> _Data records_:
══════
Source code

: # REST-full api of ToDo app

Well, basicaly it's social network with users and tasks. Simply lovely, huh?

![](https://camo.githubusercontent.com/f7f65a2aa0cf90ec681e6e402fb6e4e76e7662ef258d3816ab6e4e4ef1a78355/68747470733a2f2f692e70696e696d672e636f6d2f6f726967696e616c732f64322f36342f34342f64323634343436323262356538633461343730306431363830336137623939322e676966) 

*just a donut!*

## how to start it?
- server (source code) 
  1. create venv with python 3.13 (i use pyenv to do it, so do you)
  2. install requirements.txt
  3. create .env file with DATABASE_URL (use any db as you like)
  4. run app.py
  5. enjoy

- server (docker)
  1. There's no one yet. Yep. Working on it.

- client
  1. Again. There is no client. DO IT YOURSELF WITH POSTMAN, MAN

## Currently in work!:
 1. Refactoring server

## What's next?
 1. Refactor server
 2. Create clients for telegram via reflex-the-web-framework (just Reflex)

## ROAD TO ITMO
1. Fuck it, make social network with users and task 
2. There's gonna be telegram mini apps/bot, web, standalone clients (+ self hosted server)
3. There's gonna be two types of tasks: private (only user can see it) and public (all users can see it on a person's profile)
══════
> _What you need to do_: Return all lines from the entries that contain the string "just".

> _Answer for the task_:
*just a donut!*
 2. Create clients for telegram via reflex-the-web-framework (just Reflex)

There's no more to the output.